On June 22, 1962, the New York Mets played a pair of games against the Houston Colt .45s. The first was scheduled at 6pm which worked out well because the second game ended with a 16-3 loss for the Amazins.
Game one was much different. Against their fellow expansion team, the Mets sent Al Jackson to the mound hoping to get as many innings out of him as they could. A one out single from Joey Amalfitano in the first inning was the first sign of trouble. Two batters later, Norm Larker walked.
Jackson escaped the inning by striking out Carl Warwick. Richie Ashburn then led off the bottom of the first inning with a home run. There was no looking back. Jackson cruised his way through the Houston lineup.
Al Jackson pitched the first one-hitter in NY Mets history on June 22, 1962
Jackson didn’t pitch a messy one-hitter either. Until a leadoff walk in the ninth inning, no other Colt .45 batter reached base. The Mets hitters were nothing special in this particular outing. They gave him only two runs of support. A walk, sacrifice bunt, and a single to start off the sixth was how they got that runner across.
Little did the Mets know, this early blown no-hitter was the beginning of a long stretch where many pitchers would come close but fall short.
Jackson finished his first year with the Mets with an 8-20 record and 4.40 ERA. It was his first of two 20-loss seasons in New York. As bad as it looks on the ledger, Jackson was often the victim of poor run-support.

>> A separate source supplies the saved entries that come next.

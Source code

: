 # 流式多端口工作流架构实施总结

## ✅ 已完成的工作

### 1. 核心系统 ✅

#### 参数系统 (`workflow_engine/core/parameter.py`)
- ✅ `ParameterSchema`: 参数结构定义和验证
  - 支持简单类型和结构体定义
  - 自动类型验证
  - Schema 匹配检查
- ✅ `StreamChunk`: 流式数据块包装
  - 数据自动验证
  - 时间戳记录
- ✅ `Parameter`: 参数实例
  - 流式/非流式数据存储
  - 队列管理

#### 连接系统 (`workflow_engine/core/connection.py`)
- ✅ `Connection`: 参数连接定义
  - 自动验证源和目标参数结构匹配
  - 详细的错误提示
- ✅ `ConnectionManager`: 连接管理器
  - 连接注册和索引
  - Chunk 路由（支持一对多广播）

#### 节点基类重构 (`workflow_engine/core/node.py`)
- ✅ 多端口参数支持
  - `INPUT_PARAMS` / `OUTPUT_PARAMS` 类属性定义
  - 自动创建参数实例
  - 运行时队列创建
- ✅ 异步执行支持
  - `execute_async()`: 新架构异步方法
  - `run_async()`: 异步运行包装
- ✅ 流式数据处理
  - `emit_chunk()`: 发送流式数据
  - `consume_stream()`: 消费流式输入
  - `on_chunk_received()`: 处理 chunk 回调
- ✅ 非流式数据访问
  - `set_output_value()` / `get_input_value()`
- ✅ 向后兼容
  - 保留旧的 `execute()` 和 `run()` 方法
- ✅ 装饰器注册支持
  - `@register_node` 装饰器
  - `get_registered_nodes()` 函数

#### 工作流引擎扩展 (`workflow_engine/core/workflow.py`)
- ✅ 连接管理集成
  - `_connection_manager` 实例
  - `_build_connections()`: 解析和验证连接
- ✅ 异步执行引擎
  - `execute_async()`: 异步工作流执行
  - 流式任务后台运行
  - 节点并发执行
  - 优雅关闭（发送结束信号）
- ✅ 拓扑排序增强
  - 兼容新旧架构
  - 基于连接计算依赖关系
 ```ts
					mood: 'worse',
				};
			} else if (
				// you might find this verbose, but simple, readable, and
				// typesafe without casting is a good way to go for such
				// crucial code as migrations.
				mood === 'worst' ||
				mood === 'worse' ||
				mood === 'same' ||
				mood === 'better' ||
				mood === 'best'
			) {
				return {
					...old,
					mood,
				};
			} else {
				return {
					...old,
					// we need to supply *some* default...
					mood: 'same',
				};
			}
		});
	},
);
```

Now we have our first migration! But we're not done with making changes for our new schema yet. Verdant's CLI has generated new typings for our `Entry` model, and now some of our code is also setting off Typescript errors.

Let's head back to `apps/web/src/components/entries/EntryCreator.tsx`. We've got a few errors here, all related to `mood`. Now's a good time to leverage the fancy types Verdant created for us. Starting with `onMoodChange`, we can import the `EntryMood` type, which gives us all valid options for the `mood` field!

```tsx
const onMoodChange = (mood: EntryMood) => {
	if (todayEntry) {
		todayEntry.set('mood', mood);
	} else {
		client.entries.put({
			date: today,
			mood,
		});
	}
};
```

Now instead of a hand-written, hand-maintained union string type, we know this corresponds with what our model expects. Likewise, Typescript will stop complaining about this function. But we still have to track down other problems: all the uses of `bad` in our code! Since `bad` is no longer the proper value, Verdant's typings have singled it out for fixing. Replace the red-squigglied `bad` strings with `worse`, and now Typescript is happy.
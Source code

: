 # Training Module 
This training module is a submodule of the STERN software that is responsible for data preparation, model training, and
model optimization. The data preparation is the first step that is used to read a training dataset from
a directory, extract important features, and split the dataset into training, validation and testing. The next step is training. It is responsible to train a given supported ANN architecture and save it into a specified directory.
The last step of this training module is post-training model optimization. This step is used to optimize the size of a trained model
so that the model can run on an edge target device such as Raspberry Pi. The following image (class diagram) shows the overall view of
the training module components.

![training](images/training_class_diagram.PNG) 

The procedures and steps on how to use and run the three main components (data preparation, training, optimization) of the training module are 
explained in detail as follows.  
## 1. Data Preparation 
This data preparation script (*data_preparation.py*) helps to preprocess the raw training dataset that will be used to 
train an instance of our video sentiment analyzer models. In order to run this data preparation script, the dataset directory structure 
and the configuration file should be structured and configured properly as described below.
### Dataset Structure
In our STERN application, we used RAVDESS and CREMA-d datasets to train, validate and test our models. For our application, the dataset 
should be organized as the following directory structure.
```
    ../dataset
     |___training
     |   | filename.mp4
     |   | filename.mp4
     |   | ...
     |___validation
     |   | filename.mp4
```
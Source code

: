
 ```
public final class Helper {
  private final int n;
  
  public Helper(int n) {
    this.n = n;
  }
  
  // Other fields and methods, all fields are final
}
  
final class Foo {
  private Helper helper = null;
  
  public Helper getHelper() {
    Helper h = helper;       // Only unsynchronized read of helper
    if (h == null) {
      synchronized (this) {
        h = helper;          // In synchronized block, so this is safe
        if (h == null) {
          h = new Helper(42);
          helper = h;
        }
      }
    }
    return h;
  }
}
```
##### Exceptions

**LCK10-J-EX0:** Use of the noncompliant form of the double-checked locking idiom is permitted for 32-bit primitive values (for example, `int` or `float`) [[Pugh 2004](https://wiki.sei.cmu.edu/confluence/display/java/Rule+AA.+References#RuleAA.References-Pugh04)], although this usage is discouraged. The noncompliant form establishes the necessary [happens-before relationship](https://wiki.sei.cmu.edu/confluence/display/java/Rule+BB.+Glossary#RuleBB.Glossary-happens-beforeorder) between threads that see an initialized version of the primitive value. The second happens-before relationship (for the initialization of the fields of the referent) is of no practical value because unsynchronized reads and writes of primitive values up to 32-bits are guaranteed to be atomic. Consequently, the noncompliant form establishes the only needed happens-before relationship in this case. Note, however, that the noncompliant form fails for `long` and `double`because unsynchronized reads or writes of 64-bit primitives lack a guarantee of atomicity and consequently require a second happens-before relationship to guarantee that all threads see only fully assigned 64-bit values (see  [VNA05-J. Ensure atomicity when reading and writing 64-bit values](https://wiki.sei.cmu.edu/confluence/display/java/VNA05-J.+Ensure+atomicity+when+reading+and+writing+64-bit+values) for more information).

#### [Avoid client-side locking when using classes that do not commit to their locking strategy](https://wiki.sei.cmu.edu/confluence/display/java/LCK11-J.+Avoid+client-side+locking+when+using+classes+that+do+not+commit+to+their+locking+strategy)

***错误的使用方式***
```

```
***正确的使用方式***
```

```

The Mets had two other one-hitters in the 1960s. On May 4, 1966, Jack Hamilton surrendered a third-inning single to Ray Sadecki. On July 9, 1969, a ninth-inning single by Jim Qualls ended Tom Seaver’s first bid at history.
Mets history could have been much earlier and in a historically bad season. Instead, fans had to wait almost a full 50 more years before Johan Santana took the mound against the St. Louis Cardinals on June 1, 2012.